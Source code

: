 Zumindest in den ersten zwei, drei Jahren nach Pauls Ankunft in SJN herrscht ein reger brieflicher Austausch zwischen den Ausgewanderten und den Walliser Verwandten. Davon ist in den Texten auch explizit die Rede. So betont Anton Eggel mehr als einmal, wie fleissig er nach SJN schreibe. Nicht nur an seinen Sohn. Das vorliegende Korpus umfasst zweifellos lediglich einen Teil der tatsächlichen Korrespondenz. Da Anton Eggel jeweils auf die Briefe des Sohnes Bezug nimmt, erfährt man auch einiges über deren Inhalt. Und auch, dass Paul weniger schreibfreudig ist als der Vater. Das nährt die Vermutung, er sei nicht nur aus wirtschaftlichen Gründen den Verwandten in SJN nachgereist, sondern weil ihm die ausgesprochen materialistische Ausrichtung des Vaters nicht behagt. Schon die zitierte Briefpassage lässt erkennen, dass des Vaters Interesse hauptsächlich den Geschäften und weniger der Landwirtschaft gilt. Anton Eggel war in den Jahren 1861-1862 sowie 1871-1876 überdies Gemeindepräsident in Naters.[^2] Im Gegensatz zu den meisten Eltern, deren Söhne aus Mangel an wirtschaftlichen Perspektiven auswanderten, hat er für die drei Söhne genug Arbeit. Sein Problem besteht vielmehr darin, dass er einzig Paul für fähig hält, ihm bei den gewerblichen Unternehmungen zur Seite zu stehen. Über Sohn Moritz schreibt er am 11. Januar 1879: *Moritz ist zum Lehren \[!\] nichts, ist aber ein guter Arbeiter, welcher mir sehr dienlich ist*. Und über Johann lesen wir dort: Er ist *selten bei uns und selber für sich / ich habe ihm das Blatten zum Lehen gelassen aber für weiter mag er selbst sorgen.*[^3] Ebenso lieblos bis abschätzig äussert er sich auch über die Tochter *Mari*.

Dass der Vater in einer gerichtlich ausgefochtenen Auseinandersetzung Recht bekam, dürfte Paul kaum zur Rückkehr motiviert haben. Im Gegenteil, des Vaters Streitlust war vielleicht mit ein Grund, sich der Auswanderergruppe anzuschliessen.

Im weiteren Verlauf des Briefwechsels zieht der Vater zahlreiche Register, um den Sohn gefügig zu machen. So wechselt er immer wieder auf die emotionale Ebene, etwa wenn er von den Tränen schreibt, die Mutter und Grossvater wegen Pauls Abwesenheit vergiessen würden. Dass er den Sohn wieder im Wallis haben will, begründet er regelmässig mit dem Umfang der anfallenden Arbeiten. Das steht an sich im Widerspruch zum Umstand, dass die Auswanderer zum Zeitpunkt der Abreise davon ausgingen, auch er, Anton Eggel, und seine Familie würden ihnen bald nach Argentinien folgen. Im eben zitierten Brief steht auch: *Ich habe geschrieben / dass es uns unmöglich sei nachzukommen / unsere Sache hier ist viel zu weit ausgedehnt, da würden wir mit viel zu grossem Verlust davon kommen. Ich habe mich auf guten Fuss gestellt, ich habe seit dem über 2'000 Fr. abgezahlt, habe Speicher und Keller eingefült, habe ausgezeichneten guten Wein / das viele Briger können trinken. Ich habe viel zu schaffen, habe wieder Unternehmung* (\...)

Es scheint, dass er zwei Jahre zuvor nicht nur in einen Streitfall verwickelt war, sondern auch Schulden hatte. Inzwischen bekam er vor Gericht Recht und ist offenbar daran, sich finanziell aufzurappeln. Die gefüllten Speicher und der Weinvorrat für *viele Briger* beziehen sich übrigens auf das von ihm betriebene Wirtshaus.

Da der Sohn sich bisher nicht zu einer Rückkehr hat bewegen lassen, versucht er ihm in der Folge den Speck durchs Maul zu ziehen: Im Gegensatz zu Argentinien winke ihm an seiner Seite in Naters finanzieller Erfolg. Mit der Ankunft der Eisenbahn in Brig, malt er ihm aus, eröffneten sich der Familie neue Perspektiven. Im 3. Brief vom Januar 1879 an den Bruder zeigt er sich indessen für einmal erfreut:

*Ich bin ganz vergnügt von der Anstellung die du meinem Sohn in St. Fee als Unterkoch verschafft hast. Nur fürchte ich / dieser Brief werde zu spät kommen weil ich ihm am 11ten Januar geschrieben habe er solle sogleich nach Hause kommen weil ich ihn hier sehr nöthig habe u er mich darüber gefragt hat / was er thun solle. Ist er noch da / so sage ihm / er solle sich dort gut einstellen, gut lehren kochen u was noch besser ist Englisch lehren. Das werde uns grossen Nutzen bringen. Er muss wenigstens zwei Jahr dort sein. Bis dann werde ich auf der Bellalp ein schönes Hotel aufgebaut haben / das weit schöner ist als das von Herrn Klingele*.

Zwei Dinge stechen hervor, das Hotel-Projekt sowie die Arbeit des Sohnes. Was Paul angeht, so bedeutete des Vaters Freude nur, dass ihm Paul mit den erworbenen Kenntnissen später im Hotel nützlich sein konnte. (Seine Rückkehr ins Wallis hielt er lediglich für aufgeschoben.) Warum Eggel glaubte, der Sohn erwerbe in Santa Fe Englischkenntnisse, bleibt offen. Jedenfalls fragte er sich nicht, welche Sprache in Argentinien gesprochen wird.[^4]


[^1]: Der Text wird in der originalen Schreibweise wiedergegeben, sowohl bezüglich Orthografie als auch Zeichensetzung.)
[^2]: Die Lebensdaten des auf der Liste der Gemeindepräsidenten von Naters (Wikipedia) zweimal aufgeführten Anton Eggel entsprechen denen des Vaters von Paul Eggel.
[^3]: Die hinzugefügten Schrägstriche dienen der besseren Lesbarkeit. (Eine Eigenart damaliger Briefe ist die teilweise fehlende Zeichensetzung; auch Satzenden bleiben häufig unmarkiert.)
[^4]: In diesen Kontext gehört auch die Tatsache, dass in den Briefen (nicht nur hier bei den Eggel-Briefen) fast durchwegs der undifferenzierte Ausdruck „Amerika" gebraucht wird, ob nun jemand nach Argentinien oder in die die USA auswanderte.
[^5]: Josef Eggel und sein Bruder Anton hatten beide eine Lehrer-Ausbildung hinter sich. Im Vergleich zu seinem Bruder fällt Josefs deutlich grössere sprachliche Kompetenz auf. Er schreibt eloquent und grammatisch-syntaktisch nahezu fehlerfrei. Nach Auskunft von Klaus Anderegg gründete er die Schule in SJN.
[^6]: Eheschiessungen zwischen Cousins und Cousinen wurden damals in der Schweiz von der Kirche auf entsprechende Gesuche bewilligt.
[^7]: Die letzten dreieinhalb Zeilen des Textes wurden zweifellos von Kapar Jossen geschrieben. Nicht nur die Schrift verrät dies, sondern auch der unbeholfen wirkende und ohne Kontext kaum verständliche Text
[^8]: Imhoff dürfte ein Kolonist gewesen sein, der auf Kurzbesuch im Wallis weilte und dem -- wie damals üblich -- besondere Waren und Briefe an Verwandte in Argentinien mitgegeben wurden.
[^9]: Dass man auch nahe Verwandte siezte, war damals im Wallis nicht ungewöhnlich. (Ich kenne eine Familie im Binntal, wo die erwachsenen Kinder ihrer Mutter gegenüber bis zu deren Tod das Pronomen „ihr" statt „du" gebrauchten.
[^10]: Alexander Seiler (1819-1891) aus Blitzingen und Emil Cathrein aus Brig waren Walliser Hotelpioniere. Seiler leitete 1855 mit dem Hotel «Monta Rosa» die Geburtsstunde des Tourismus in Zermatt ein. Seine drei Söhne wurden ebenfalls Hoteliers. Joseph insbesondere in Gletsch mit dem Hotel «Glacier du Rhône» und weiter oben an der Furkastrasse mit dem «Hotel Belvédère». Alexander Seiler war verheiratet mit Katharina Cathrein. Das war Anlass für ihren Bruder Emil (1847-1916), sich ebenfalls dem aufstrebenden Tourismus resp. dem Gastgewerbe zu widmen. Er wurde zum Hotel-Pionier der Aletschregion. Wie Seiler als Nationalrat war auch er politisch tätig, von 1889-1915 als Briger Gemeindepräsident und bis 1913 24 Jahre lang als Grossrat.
──────────────────────────────
Gather all lines with the string "einer" from the data.

Dass der Vater in einer gerichtlich ausgefochtenen Auseinandersetzung Recht bekam, dürfte Paul kaum zur Rückkehr motiviert haben. Im Gegenteil, des Vaters Streitlust war vielleicht mit ein Grund, sich der Auswanderergruppe anzuschliessen.
Da der Sohn sich bisher nicht zu einer Rückkehr hat bewegen lassen, versucht er ihm in der Folge den Speck durchs Maul zu ziehen: Im Gegensatz zu Argentinien winke ihm an seiner Seite in Naters finanzieller Erfolg. Mit der Ankunft der Eisenbahn in Brig, malt er ihm aus, eröffneten sich der Familie neue Perspektiven. Im 3. Brief vom Januar 1879 an den Bruder zeigt er sich indessen für einmal erfreut:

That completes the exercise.